Fig. 4. A. Lindgren et A. Riwkin-Brick,
לילבס ילדת-הקרקס, 1961

C’est pourquoi, l’approche et l’esthétique utilisées dans ces albums illustrés peuvent être considérées comme une partie d’un contexte visuel et idéologique plus large, et elles sont en rapport avec l’utilisation de la photographie, soulevant plusieurs questions cruciales sur le medium choisi. Ici l’utilisation de la photographie est basée sur l’idée que le lecteur est confronté, à travers les images photographiques, à quelque chose d’authentique et de réel. Cette vision a longtemps été un sujet de débat, mais elle est de toute façon un principe fondamental non seulement pour ces albums illustrés spécifiques, mais pour le support en général. Dès 1925, l’artiste hongrois László Moholy-Nagy a décrit l’image photographique ainsi : « The unambiguousness of the real, the truth in the everyday situation is there for all classes. The hygiene of the optical, the health of the visible is slowly filtering through » [12]. Les mots de Moholy-Nagy expriment comment les aspects iconiques et indiciaires de la photographie sont, dans un premier temps, pensés comme une partie d’un processus automatique – un processus iconique naturel. En outre, la pensée que les images photographiques sont « optically true » et par conséquent objectives, ainsi que les expressions telles que « hygiene of the optical » et « health of the visible », montre une forte croyance dans la capacité de la photographie à exprimer quelque chose de réel de manière précise.

L’idée que les photographies sont des représentations neutres – et donc différentes des illustrations – est bien sûr problématique, mais le mot « objectif » est intéressant, même dans le contexte de la littérature d’enfance et de jeunesse. Comme le montrent Bettina Kümmerling-Meibauer et Jörg Meibauer dans l’analyse de l’album illustré par la photographie avant-gardiste de Mary Steichen Martin et Edward Steichen, The First Picture Book, Everyday Things for Babies (1930), plusieurs stratégies esthétiques ont été appliquées dans la création de ses images, y compris la lumière, le cadrage et l’utilisation d’une variété de compositions. Ils font référence à l’influence du Nouveau Réalisme dans la photographie ou de la Nouvelle Objectivité [13], un mouvement né en Allemagne dans les années 1920, présentant le photographe comme un observateur impartial. Même dans les albums illustrés d’Astrid Lindgren et d’Anna Riwkin, l’idée de la capacité de l’appareil photo à observer ou refléter la réalité est fondamentale dans la tentative de décrire la vie quotidienne des enfants et de leurs familles.

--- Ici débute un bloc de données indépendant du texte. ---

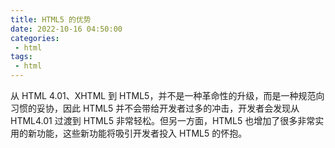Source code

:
```yaml
---
title: HTML5 的优势
date: 2022-10-16 04:50:00
categories:
 - html
tags:
 - html
---
```


从 HTML 4.01、XHTML 到 HTML5，并不是一种革命性的升级，而是一种规范向习惯的妥协，因此 HTML5 并不会带给开发者过多的冲击，开发者会发现从 HTML4.01 过渡到 HTML5 非常轻松。但另一方面，HTML5 也增加了很多非常实用的新功能，这些新功能将吸引开发者投入 HTML5 的怀抱。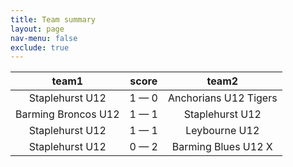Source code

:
 ```yaml
---
title: Team summary
layout: page
nav-menu: false
exclude: true
---
```




|        team1        |    score    |         team2         |
|:-------------------:|:-----------:|:---------------------:|
|   Staplehurst U12   | 1 &mdash; 0 | Anchorians U12 Tigers |
| Barming Broncos U12 | 1 &mdash; 1 |    Staplehurst U12    |
|   Staplehurst U12   | 1 &mdash; 1 |     Leybourne U12     |
|   Staplehurst U12   | 0 &mdash; 2 |  Barming Blues U12 X  |

 <br /><br /><br />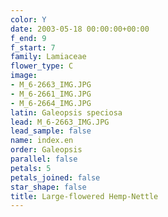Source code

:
 ```yaml
---
color: Y
date: 2003-05-18 00:00:00+00:00
f_end: 9
f_start: 7
family: Lamiaceae
flower_type: C
image:
- M_6-2663_IMG.JPG
- M_6-2661_IMG.JPG
- M_6-2664_IMG.JPG
latin: Galeopsis speciosa
lead: M_6-2663_IMG.JPG
lead_sample: false
name: index.en
order: Galeopsis
parallel: false
petals: 5
petals_joined: false
star_shape: false
title: Large-flowered Hemp-Nettle
---
```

Comment envisager dans ce cas la relation entre les mots et les images dans ces récits ? Julia Hirsch indique que les récits photographiques sur les vies des enfants avec des ambitions documentaires utilisent souvent le texte pour accentuer le pathos des images [14]. Elle affirme, prenant les livres de Riwkin-Brick comme exemple, que les photographies documentaires ont ainsi été « framed by emotionally charged texts without compromising their informational value » [15]. Cependant, j’aimerais avancer que la caractéristique la plus frappante dans les textes d’Astrid Lindgren n’est pas tellement l’accentuation émotionnelle, mais le fait que les histoires sont, pour la majorité d’entre elles, racontées du point de vue d’un enfant.

Mais comment, dans ce cas, les expériences « quotidiennes » des enfants sont-elles exprimées dans ces livres ? Bien que les qualités documentaires et les ambitions journalistiques soient fondamentales ici, les livres ont tendance à représenter les enfants et leur environnement – que nous soyons devant la campagne suédoise ou un village africain sur les pentes du Mont Kilimandjaro – de façon idéalisés et légèrement « exotiques ». Malgré des objectifs réalistes et documentaires, les enfants et leurs cultures sont romancés de différentes façons. Les enfants sont plus fréquemment représentés dans des sociétés agricoles plutôt que dans des environnements urbains, ce qui signifie que ce sont des paysages extérieurs, des forêts et des jardins idylliques qui se présentent au lecteur, au lieu d’environnements urbains.

De surcroît, les enfants dans ces livres sont souvent montrés habillés en costumes traditionnels ou provinciaux. Cette caractéristique est particulièrement frappante dans My Swedish Cousins (1959). Dans la première scène, le personnage principal Björn, est représenté debout sur le palier de sa maison dans la province de Dalarna, la Dalécarlie. Il porte un costume national avec une chemise blanche, un gilet et une culotte avec des jarretelles à glands.

 

Here is Björn. He lives at Fräsgården in Dalarna. Dalarna is in Sweden./
Björn’s grandmother lives in Fräsgården, too. She is the nicest grandmother in the world.
Every day Björn and his grandmother go down to the letter box at the side of the road.
Björn is looking forward to letters from his cousins. He has six cousins in different parts of Sweden.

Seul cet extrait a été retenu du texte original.